Why research on CPD toolkits?

At the heart of FaSMEd is the design and construction of a toolkit for use by teachers and teacher educators. Our view is that we need to know what the research says about the design of toolkits so that this can inform our own design.

It is not always the case that educational designers draw on research to better understand what they should do and as McKenny and Visscher-Voerman (2013) say:

” ….few researchers have strong conceptual understanding of the marriage between the design discipline and scientific research traditions. Rather, most have strong exposure to either (a) research methodologies or (b) instructional design methods, theories and/or practices.”

The International Society for Design and Development in Education provides a coherent rationale for research into educational design. They state that

“Around the world, separate design groups or individuals use more-or-less systematic, more-or-less research-based methods for the development of more-or-less imaginatively designed educational materials and processes.”

They argue that classroom materials are highly important, and that their design and development ‘surely deserves continuing attention’. We agree with this, and suggest that for FaSMEd, continuing attention might begin with an understanding of the research in the field.

A key aspect of the toolkit is the fact that it provides online professional development for teachers of mathematics and science. While we, as a consortium, are highly experienced in providing face to face professional development, perhaps we know less about online professional development. It seems to us that Dede et al (2008) may have a valuable point:

“… although such programs are propagating rapidly and consuming substantial resources both fiscally and logistically, little is known about best practices for the design and implementation of these oTPD models.”
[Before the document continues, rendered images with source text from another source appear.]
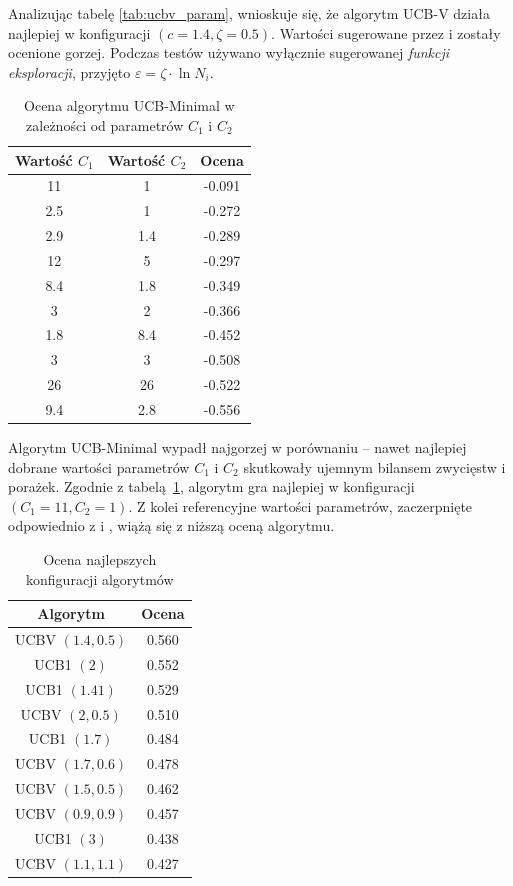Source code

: \documentclass[a4paper,12pt]{article}
\begin{document}
Analizując tabelę \ref{tab:ucbv_param}, wnioskuje się, że algorytm UCB-V działa najlepiej w konfiguracji $(c=1.4, \zeta=0.5)$. Wartości sugerowane przez \cite{tron} i \cite{ucbv} zostały ocenione gorzej. Podczas testów używano wyłącznie sugerowanej \textit{funkcji eksploracji}, przyjęto $\varepsilon=\zeta \cdot \ln N_i$.\\

\begin{table}[!h]
	\centering
	\begin{tabular}{|c|c|c|} \hline
		Wartość $C_1$ & Wartość $C_2$ & Ocena \\ \hline
		11 & 1 & 	-0.091 \\ \hline
		\rowcolor{teal} 2.5 & 1 & 	-0.272 \\ \hline
		2.9 & 1.4 & 	-0.289 \\ \hline
		12 & 5 & 	-0.297 \\ \hline
		\rowcolor{teal} 8.4 & 1.8 & 	-0.349 \\ \hline
		3 & 2 & 	-0.366 \\ \hline
		1.8 & 8.4 & 	-0.452 \\ \hline
		3 & 3 & 	-0.508 \\ \hline
		26 & 26 & 	-0.522 \\ \hline
		9.4 & 2.8 & 	-0.556 \\ \hline
	\end{tabular}
	\caption{Ocena algorytmu UCB-Minimal w zależności od parametrów $C_1$ i $C_2$}
	\label{tab:ucbm_param}
\end{table}

Algorytm UCB-Minimal wypadł najgorzej w porównaniu -- nawet najlepiej dobrane wartości parametrów $C_1$ i $C_2$ skutkowały ujemnym bilansem zwycięstw i porażek. Zgodnie z tabelą~\ref{tab:ucbm_param}, algorytm gra najlepiej w konfiguracji $(C_1 = 11, C_2 = 1)$. Z kolei referencyjne wartości parametrów, zaczerpnięte odpowiednio z \cite{ucbminimal} i \cite{tron}, wiążą się z niższą oceną algorytmu.

\clearpage

\begin{table}[!h]
	\centering
	\begin{tabular}{|c|c|} \hline
		Algorytm & Ocena \\ \hline
		UCBV $(1.4, 0.5)$ &	0.560 \\ \hline
		UCB1 $(2)$ &	0.552 \\ \hline
		UCB1 $(1.41)$ &	0.529 \\ \hline
		UCBV $(2, 0.5)$ &	0.510 \\ \hline
		UCB1 $(1.7)$ &	0.484 \\ \hline
		UCBV $(1.7, 0.6)$ &	0.478 \\ \hline
		UCBV $(1.5, 0.5)$ &	0.462 \\ \hline
		UCBV $(0.9, 0.9)$ &	0.457 \\ \hline
		UCB1 $(3)$ &	0.438 \\ \hline
		UCBV $(1.1, 1.1)$ &	0.427 \\ \hline
	\end{tabular}
	\caption{Ocena najlepszych konfiguracji algorytmów}
	\label{tab:all_params}
\end{table}
\end{document}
Our suggestion is that this is another area that FaSMEd might explore in some detail, but is not (yet) addressed in this blog.

Other pages in this blog

  • explore the notion of toolkits for teachers
  • provide examples of toolkits and toolkit-like resources already available
  • outline something of what is already known about toolkit design.


Dede, C., Jass Ketelhut, D., Whitehouse, P., Breit, L., & McCloskey, E. M. (2008). A Research Agenda for Online Teacher Professional Development. Journal of Teacher Education, 60(1), 8–19.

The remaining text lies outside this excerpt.